In an uncommon occurrence these days, many Republicans and Democrats are on the same page regarding what businesses need.

Republican Senate Majority Leader Paul Gazelka, East Gull Lake, told Minnesota Public Radio that his party is “working on a tax break for businesses that took out forgivable loans from the federal government during the pandemic.

“All those small businesses that really struggled and were getting Paycheck Protection Program benefits from the federal government, we need to make sure that we do not tax them in the state of Minnesota,” he said.

DFLer Paul Marquart, of Dilworth, chair House Taxes Committee Chair, agrees that tax forgiveness should be considered but adds a caveat. He would like to see the tax forgiveness targeted to those businesses hardest hit by the pandemic. Some Democrats would like there to be a distinction between what is a small business and large corporate interests when it comes to tax forgiveness.

“The largest corporations continue to get the breaks that they really don’t need,” Rep. Kaohly Her, DFL-St. Paul, told MPR. “And we do know that during this pandemic a lot of corporations, a lot of big companies did very well during this time period.”

Though the impact of tax forgiveness wasn’t part of Walz’s proposed budget, he said last week he is not ruling it out. “It’s certainly not intended to punish those very businesses it helped,” he said of the state’s current tax requirement for the PPP loans.

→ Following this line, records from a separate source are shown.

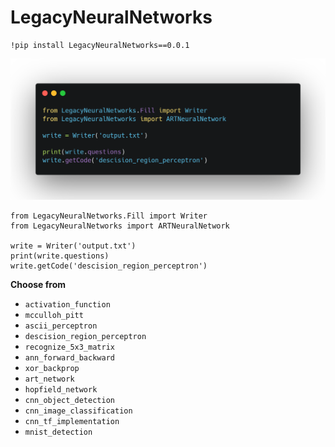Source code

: # LegacyNeuralNetworks

```
!pip install LegacyNeuralNetworks==0.0.1
```

![IMG](https://github.com/Hrushi11/LegacyNeuralNetworks/blob/main/assets/code.png?raw=true)

```
from LegacyNeuralNetworks.Fill import Writer
from LegacyNeuralNetworks import ARTNeuralNetwork

write = Writer('output.txt')
print(write.questions) 
write.getCode('descision_region_perceptron')
```

**Choose from**

- `activation_function`
- `mcculloh_pitt`
- `ascii_perceptron`
- `descision_region_perceptron`
- `recognize_5x3_matrix`
- `ann_forward_backward`
- `xor_backprop`
- `art_network`
- `hopfield_network`
- `cnn_object_detection`
- `cnn_image_classification`
- `cnn_tf_implementation`
- `mnist_detection`

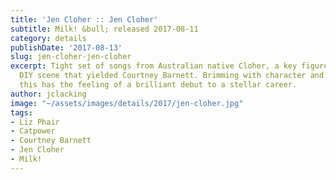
 ```yaml
---
title: 'Jen Cloher :: Jen Cloher'
subtitle: Milk! &bull; released 2017-08-11
category: details
publishDate: '2017-08-13'
slug: jen-cloher-jen-cloher
excerpt: Tight set of songs from Australian native Cloher, a key figure in the Melbourne
  DIY scene that yielded Courtney Barnett. Brimming with character and fearlessness,
  this has the feeling of a brilliant debut to a stellar career.
author: jclacking
image: "~/assets/images/details/2017/jen-cloher.jpg"
tags:
- Liz Phair
- Catpower
- Courtney Barnett
- Jen Cloher
- Milk!
---
```


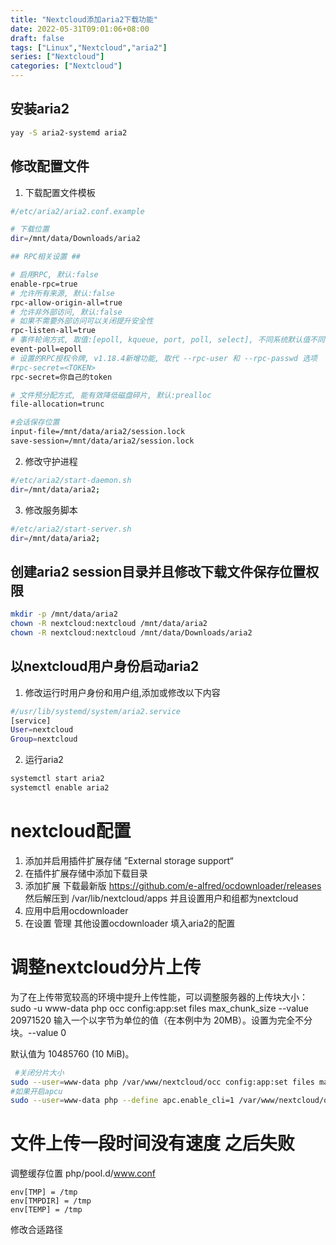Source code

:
 ```yaml
---
title: "Nextcloud添加aria2下载功能"
date: 2022-05-31T09:01:06+08:00
draft: false
tags: ["Linux","Nextcloud","aria2"]
series: ["Nextcloud"]
categories: ["Nextcloud"]
---
```


## 安装aria2
``` bash
yay -S aria2-systemd aria2
```
## 修改配置文件
1. 下载配置文件模板
``` bash
#/etc/aria2/aria2.conf.example

# 下载位置
dir=/mnt/data/Downloads/aria2

## RPC相关设置 ##

# 启用RPC, 默认:false
enable-rpc=true
# 允许所有来源, 默认:false
rpc-allow-origin-all=true
# 允许非外部访问, 默认:false
# 如果不需要外部访问可以关闭提升安全性
rpc-listen-all=true
# 事件轮询方式, 取值:[epoll, kqueue, port, poll, select], 不同系统默认值不同
event-poll=epoll
# 设置的RPC授权令牌, v1.18.4新增功能, 取代 --rpc-user 和 --rpc-passwd 选项
#rpc-secret=<TOKEN>
rpc-secret=你自己的token

# 文件预分配方式, 能有效降低磁盘碎片, 默认:prealloc
file-allocation=trunc

#会话保存位置
input-file=/mnt/data/aria2/session.lock
save-session=/mnt/data/aria2/session.lock
```
2. 修改守护进程
``` bash
#/etc/aria2/start-daemon.sh
dir=/mnt/data/aria2;
```
3. 修改服务脚本
``` bash
#/etc/aria2/start-server.sh
dir=/mnt/data/aria2;
```

## 创建aria2 session目录并且修改下载文件保存位置权限
``` bash
mkdir -p /mnt/data/aria2
chown -R nextcloud:nextcloud /mnt/data/aria2
chown -R nextcloud:nextcloud /mnt/data/Downloads/aria2
```
## 以nextcloud用户身份启动aria2

1. 修改运行时用户身份和用户组,添加或修改以下内容
``` bash
#/usr/lib/systemd/system/aria2.service
[service]
User=nextcloud
Group=nextcloud
```
2. 运行aria2
``` bash
systemctl start aria2
systemctl enable aria2
```

# nextcloud配置
1. 添加并启用插件扩展存储
”External storage support“
2. 在插件扩展存储中添加下载目录
3. 添加扩展 下载最新版 https://github.com/e-alfred/ocdownloader/releases 然后解压到 /var/lib/nextcloud/apps 并且设置用户和组都为nextcloud
4. 应用中启用ocdownloader
5. 在设置 管理 其他设置ocdownloader 填入aria2的配置

# 调整nextcloud分片上传
为了在上传带宽较高的环境中提升上传性能，可以调整服务器的上传块大小：
sudo -u www-data php occ config:app:set files max_chunk_size --value 20971520
输入一个以字节为单位的值（在本例中为 20MB）。设置为完全不分块。--value 0

默认值为 10485760 (10 MiB)。

``` sh
 #关闭分片大小
sudo --user=www-data php /var/www/nextcloud/occ config:app:set files max_chunk_size --value 0
#如果开启apcu
sudo --user=www-data php --define apc.enable_cli=1 /var/www/nextcloud/occ config:app:set files max_chunk_size --value 0
```

# 文件上传一段时间没有速度 之后失败
调整缓存位置
php/pool.d/www.conf

```
env[TMP] = /tmp
env[TMPDIR] = /tmp
env[TEMP] = /tmp
```
   修改合适路径

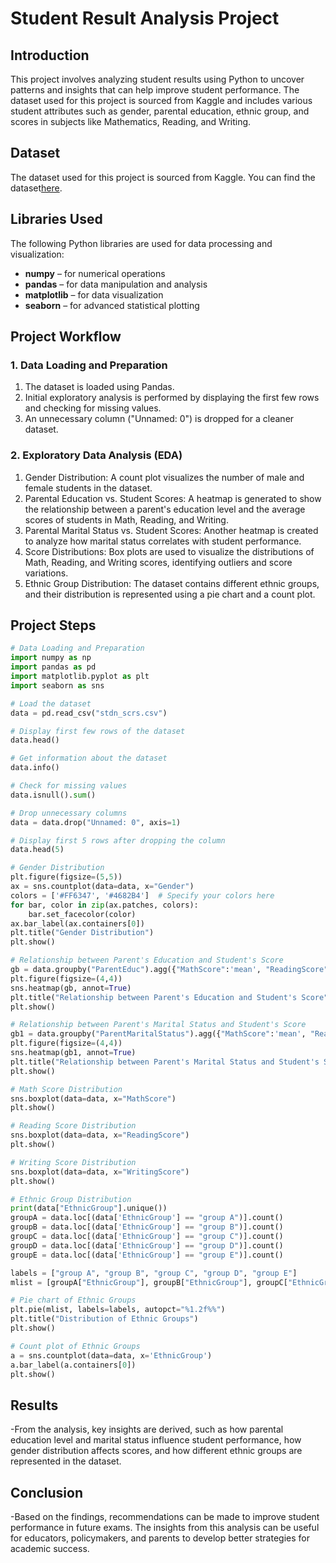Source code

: # Student Result Analysis Project

## Introduction
This project involves analyzing student results using Python to uncover patterns and insights that can help improve student performance. The dataset used for this project is sourced from Kaggle and includes various student attributes such as gender, parental education, ethnic group, and scores in subjects like Mathematics, Reading, and Writing.


## Dataset
The dataset used for this project is sourced from Kaggle. You can find the dataset[here](https://www.kaggle.com/datasets/desalegngeb/students-exam-scores/data?select=Expanded_data_with_more_features.csv).

## Libraries Used
The following Python libraries are used for data processing and visualization:

- **numpy** – for numerical operations
- **pandas** – for data manipulation and analysis
- **matplotlib** – for data visualization
- **seaborn** – for advanced statistical plotting


## Project Workflow

### 1. Data Loading and Preparation
1. The dataset is loaded using Pandas.
2. Initial exploratory analysis is performed by displaying the first few rows and checking for missing values.
3.  An unnecessary column ("Unnamed: 0") is dropped for a cleaner dataset.
   
### 2. Exploratory Data Analysis (EDA)

1. Gender Distribution: A count plot visualizes the number of male and female students in the dataset.
2. Parental Education vs. Student Scores: A heatmap is generated to show the relationship between a parent's education 
   level and the average scores of students in Math, Reading, and Writing.
3. Parental Marital Status vs. Student Scores: Another heatmap is created to analyze how marital status correlates with 
   student performance.
4. Score Distributions: Box plots are used to visualize the distributions of Math, Reading, and Writing scores, identifying 
   outliers and score variations.
5. Ethnic Group Distribution: The dataset contains different ethnic groups, and their distribution is represented using a 
   pie chart and a count plot.



## Project Steps


```python
# Data Loading and Preparation
import numpy as np
import pandas as pd
import matplotlib.pyplot as plt
import seaborn as sns

# Load the dataset
data = pd.read_csv("stdn_scrs.csv")

# Display first few rows of the dataset
data.head()

# Get information about the dataset
data.info()

# Check for missing values
data.isnull().sum()

# Drop unnecessary columns
data = data.drop("Unnamed: 0", axis=1)

# Display first 5 rows after dropping the column
data.head(5)

# Gender Distribution
plt.figure(figsize=(5,5))
ax = sns.countplot(data=data, x="Gender")
colors = ['#FF6347', '#4682B4']  # Specify your colors here
for bar, color in zip(ax.patches, colors):
    bar.set_facecolor(color)
ax.bar_label(ax.containers[0])
plt.title("Gender Distribution")
plt.show()

# Relationship between Parent's Education and Student's Score
gb = data.groupby("ParentEduc").agg({"MathScore":'mean', "ReadingScore":'mean', "WritingScore":'mean'})
plt.figure(figsize=(4,4))
sns.heatmap(gb, annot=True)
plt.title("Relationship between Parent's Education and Student's Score")
plt.show()

# Relationship between Parent's Marital Status and Student's Score
gb1 = data.groupby("ParentMaritalStatus").agg({"MathScore":'mean', "ReadingScore":'mean', "WritingScore":'mean'})
plt.figure(figsize=(4,4))
sns.heatmap(gb1, annot=True)
plt.title("Relationship between Parent's Marital Status and Student's Score")
plt.show()

# Math Score Distribution
sns.boxplot(data=data, x="MathScore")
plt.show()

# Reading Score Distribution
sns.boxplot(data=data, x="ReadingScore")
plt.show()

# Writing Score Distribution
sns.boxplot(data=data, x="WritingScore")
plt.show()

# Ethnic Group Distribution
print(data["EthnicGroup"].unique())
groupA = data.loc[(data['EthnicGroup'] == "group A")].count()
groupB = data.loc[(data['EthnicGroup'] == "group B")].count()
groupC = data.loc[(data['EthnicGroup'] == "group C")].count()
groupD = data.loc[(data['EthnicGroup'] == "group D")].count()
groupE = data.loc[(data['EthnicGroup'] == "group E")].count()

labels = ["group A", "group B", "group C", "group D", "group E"]
mlist = [groupA["EthnicGroup"], groupB["EthnicGroup"], groupC["EthnicGroup"], groupD["EthnicGroup"], groupE["EthnicGroup"]]

# Pie chart of Ethnic Groups
plt.pie(mlist, labels=labels, autopct="%1.2f%%")
plt.title("Distribution of Ethnic Groups")
plt.show()

# Count plot of Ethnic Groups
a = sns.countplot(data=data, x='EthnicGroup')
a.bar_label(a.containers[0])
plt.show()
```

## Results
-From the analysis, key insights are derived, such as how parental education level and marital status influence student performance, how gender distribution affects scores, and how different ethnic groups are represented in the dataset.

## Conclusion
-Based on the findings, recommendations can be made to improve student performance in future exams. The insights from this analysis can be useful for educators, policymakers, and parents to develop better strategies for academic success.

Minnesota business owners are already working on their taxes, so quick action (a concept not generally associated with the Legislature) will be needed. “Without this change, many small and mid-sized businesses – already struggling due to revenue losses – will face further tax burdens,” the Minnesota Chamber of Commerce said. “It is critical to conform to federal tax law as soon as possible in the 2021 session as the final tax payment is due March 15.”

Walz has said, “my budget focuses on leveling the playing field to support working families and small businesses.” Those small businesses can’t afford to be paying taxes on funds meant to help them survive the pandemic.